Indeed, the human body is composed of a great many parts of different natures, which require continuous and varied food, so that the whole body may be capable of doing everything which can follow from its nature, and consequently, so that the mind may also be equally capable of conceiving many things.

In her intellectual and personal life, Eliot demanded continuous and varied food-and she conceived of many things. One of these things was Fred Vincy, a commonplace young man who would seem more suited to a penny-farthing romance. But it’s worth looking again at the facts, which means, in the world of Middlemarch, the emotional facts. Fred is in love with a good girl, a girl who does not love him because he is not worthy; Fred agrees with her. Maybe the point is this: of all the people striving in Middlemarch, only Fred is striving for a thing worth striving for. Dorothea mistakes Causabon terribly, as Lydgate mistakes Rosamund, but Fred thinks Mary is worth having, that she is probably a good in the world, or at least, good for him (“She is the best girl I know!”)-and he’s right.

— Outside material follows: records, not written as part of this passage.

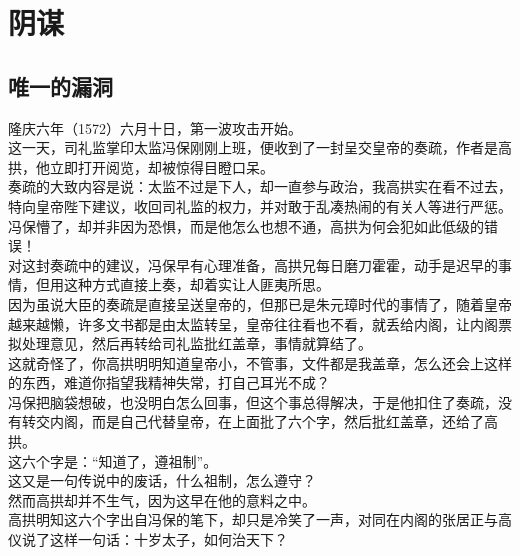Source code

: \section{阴谋}
\ifnum{}
	\begin{multicols}{\theparacolNo}
\fi
\subsection{唯一的漏洞}
隆庆六年（1572）六月十日，第一波攻击开始。\\

这一天，司礼监掌印太监冯保刚刚上班，便收到了一封呈交皇帝的奏疏，作者是高拱，他立即打开阅览，却被惊得目瞪口呆。\\

奏疏的大致内容是说：太监不过是下人，却一直参与政治，我高拱实在看不过去，特向皇帝陛下建议，收回司礼监的权力，并对敢于乱凑热闹的有关人等进行严惩。\\

冯保懵了，却并非因为恐惧，而是他怎么也想不通，高拱为何会犯如此低级的错误！\\

对这封奏疏中的建议，冯保早有心理准备，高拱兄每日磨刀霍霍，动手是迟早的事情，但用这种方式直接上奏，却着实让人匪夷所思。\\

因为虽说大臣的奏疏是直接呈送皇帝的，但那已是朱元璋时代的事情了，随着皇帝越来越懒，许多文书都是由太监转呈，皇帝往往看也不看，就丢给内阁，让内阁票拟处理意见，然后再转给司礼监批红盖章，事情就算结了。\\

这就奇怪了，你高拱明明知道皇帝小，不管事，文件都是我盖章，怎么还会上这样的东西，难道你指望我精神失常，打自己耳光不成？\\

冯保把脑袋想破，也没明白怎么回事，但这个事总得解决，于是他扣住了奏疏，没有转交内阁，而是自己代替皇帝，在上面批了六个字，然后批红盖章，还给了高拱。\\

这六个字是：“知道了，遵祖制”。\\

这又是一句传说中的废话，什么祖制，怎么遵守？\\

然而高拱却并不生气，因为这早在他的意料之中。\\

高拱明知这六个字出自冯保的笔下，却只是冷笑了一声，对同在内阁的张居正与高仪说了这样一句话：十岁太子，如何治天下？\\


\end{multicols}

Of all of them Fred has neither chosen a chimerical good nor radically mistaken his own nature. He’s not as dim as he seems. He doesn’t idealize his good as Dorothea does when she imagines Causabon a second Milton, and he doesn’t settle on a good a priori, like Lydgate, who has long believed that a doting, mindless girl is just what a man of science needs. What Fred surmises of the good he stumbles upon almost by accident, and only as a consequence of being fully in life and around life, by being open to its vagaries simply because he is in possession of no theory to impose upon it. In many ways bumbling Fred is Eliot’s ideal Spinozian subject. Here is Gilles Deleuze on Spinoza’s wise man; he could just as well be speaking of Fred:

That is why Spinoza calls out to us in the way he does: you do not know beforehand what good or bad you are capable of; you do not know beforehand what a body or mind can do, in a given encounter, a given arrangement, a given combination.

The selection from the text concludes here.